The Sturtevants flew in from California at their own expense to attend the Igs. Not everyone has been so accepting. In 1995, a team of British researchers won for their study of why cereal gets soggy. Britain's chief science adviser, Robert May, was not amused. In the prestigious journal Nature, May railed against the Igs for ridiculing "genuine" scientific projects like the soggy cereal study. Track down astrologers, spiritualists and other impostors, he thundered, and leave "serious scientists to get on with their work."
May's rant backfired, spectacularly so. Scientists on both sides of the Atlantic rushed to defend the Igs and skewer May as a stiff old twit.
Britain's scientists might be more careful what they wish for. This year, British researchers claimed three of the 10 Ig Nobels. The Ig in Physics was awarded jointly to Jean-Marc Vanden-Broeck of Belgium and the University of East Anglia in Norwich, England, and Len Fisher of Bath, England, and Sydney, Australia. Vanden-Broeck calculated how to make a teapot spout that does not drip. Fisher calculated the optimal time needed to dunk a cookie to minimize the number of soggy bits at the bottom of the cup.
The Literature prize went to the British Standards Institution for its six-page specification (BS-6008) of the proper way to make a cup of tea. "Two hundred years and finally we have a British winner at a Boston tea party," Fisher said.
Steve Penfold of York University in Toronto accepted the Ig Nobel in Sociology for his PhD thesis on the sociology of Canadian doughnut shops. His meandering acceptance speech was abruptly halted when a little blond-haired girl appeared at his side.
"Please stop talking. I'm bored! Please stop talking, I'm bored!" shouted 8-year-old Natasha Rosenberg, doing a star turn as "Miss Sweetie Poo," a new character created by Abrahams for this year's ceremony to keep speakers from droning on.
The Science Education prize was jointly awarded to the Kansas Board of Education and the Colorado State Board of Education "for mandating that children should not believe in Darwin's theory of evolution any more than they believe in Newton's theory of gravitation, Faraday's and Maxwell's theory of electromagnetism, or Pasteur's theory that germs cause disease."
Other winners included:
* Biology: Paul Bosland of the Chile Pepper Institute, at New Mexico State University, Las Cruces, N.M., for breeding a spiceless jalapeno chili pepper.
* Peace: Charl Fourie and Michelle Wong of Johannesburg, South Africa, inventing an automobile alarm consisting of a detection circuit and a flamethrower.
Not all the famous scientists were onstage.
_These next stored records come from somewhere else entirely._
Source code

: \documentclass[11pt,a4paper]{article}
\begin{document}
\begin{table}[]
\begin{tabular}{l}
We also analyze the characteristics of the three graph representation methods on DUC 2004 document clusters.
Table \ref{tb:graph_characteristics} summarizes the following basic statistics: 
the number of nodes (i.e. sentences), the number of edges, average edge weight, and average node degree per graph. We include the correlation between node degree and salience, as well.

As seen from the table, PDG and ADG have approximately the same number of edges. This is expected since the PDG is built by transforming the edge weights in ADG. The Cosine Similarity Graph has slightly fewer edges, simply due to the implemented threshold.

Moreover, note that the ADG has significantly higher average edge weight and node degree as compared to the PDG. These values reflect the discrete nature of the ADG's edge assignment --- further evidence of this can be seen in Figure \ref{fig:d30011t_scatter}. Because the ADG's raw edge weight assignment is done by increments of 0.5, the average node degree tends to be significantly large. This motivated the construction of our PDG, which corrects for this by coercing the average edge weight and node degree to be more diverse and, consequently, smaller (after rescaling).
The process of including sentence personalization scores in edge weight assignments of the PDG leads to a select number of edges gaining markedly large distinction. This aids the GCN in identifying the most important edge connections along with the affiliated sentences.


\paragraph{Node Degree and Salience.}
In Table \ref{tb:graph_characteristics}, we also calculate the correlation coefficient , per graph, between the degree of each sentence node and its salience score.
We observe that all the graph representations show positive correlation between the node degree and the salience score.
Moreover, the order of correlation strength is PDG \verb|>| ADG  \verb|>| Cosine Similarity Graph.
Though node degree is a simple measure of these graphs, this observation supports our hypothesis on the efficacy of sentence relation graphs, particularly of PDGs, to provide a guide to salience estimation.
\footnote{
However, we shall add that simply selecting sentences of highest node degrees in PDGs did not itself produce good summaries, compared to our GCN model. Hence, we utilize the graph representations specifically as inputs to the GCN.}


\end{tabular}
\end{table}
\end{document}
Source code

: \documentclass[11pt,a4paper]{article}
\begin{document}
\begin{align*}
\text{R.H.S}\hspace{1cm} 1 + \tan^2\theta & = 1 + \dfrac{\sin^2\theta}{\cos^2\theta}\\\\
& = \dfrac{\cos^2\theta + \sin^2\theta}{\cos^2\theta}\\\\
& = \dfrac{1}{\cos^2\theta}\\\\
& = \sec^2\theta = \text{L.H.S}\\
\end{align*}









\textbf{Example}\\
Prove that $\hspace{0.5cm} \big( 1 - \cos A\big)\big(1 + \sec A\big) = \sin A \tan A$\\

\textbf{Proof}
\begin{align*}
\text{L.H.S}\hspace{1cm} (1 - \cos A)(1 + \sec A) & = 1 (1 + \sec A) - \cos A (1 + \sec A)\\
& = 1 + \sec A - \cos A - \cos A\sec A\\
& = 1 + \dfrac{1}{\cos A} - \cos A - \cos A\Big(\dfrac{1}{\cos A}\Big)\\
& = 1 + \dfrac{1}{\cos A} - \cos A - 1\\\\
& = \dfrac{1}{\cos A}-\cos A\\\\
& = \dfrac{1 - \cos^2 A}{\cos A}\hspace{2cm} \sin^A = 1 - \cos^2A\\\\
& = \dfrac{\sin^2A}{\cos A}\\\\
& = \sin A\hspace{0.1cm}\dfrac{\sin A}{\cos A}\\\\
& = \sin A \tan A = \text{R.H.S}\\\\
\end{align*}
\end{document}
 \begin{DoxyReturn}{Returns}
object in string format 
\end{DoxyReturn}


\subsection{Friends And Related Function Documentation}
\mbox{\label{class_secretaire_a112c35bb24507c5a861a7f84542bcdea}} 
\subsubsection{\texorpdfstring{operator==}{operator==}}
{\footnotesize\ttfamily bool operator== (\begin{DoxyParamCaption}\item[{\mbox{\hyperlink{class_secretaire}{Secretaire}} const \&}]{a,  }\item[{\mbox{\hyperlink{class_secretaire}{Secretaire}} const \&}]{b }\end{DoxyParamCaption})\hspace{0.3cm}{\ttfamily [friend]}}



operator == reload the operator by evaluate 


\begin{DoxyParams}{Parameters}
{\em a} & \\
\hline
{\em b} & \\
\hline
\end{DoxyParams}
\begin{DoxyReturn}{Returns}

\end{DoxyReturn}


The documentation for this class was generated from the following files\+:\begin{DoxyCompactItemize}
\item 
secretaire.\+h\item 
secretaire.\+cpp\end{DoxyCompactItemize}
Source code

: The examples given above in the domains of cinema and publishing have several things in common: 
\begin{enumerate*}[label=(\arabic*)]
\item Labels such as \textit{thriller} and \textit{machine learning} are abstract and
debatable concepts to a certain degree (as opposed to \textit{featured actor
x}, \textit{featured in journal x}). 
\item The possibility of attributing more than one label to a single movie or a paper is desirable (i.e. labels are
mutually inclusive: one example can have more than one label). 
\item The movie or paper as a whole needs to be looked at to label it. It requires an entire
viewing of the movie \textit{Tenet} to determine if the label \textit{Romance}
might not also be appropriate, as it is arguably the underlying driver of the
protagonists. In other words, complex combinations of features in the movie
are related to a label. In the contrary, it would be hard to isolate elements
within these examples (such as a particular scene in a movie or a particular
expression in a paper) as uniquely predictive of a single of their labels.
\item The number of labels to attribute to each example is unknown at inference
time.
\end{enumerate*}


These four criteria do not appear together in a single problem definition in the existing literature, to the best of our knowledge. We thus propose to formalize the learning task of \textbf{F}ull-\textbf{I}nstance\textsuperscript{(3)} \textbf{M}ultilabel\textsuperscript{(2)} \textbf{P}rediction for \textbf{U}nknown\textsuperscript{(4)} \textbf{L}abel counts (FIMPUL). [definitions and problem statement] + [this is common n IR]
At a control board on the floor of the theater, Robert T. Morris was supervising the feed over the Internet, where techies around the world were watching the show live. (The entire Ig Nobel Prize ceremony will be broadcast on NPR the Friday after Thanksgiving.)
Morris teaches computer science at the Massachusetts Institute of Technology, is an Internet millionaire and serves the AIR editorial board. He's also a convicted felon who was sentenced to community service and three years' probation by a federal judge after a computer "worm" program he wrote clogged operating systems around the world and brought much of the Internet to its knees in 1989. The New York Times called it "the largest assault ever on America's computers." (He has since earned a doctorate in computer science from Harvard, and an estimated $9 million from the sale of an Internet start-up company he co-founded.)
After the 2 1/2-hour show, the four Nobel laureates mixed freely onstage with the Ig Nobel winners and the audience, signing autographs, posing for pictures and talking about their smelly new suits.
"This is a really good suit," said Dudley Herschbach, a Harvard chemistry professor. "Look, it's even got a vest. I'm wearing this to class tomorrow."
But what does it smell like?
"Peppermint?" the Nobel laureate asked.
No, spearmint, other sniff testers suggested.
Peppermint it is, said Kwon.
The suits sell for $400 in Korea. There are plans to market the scratch-and-sniff fabric, but not the suits, in the United States.
"We also sell scented underwear as well," Kwon said.
That may merit a second Ig, Abrahams said.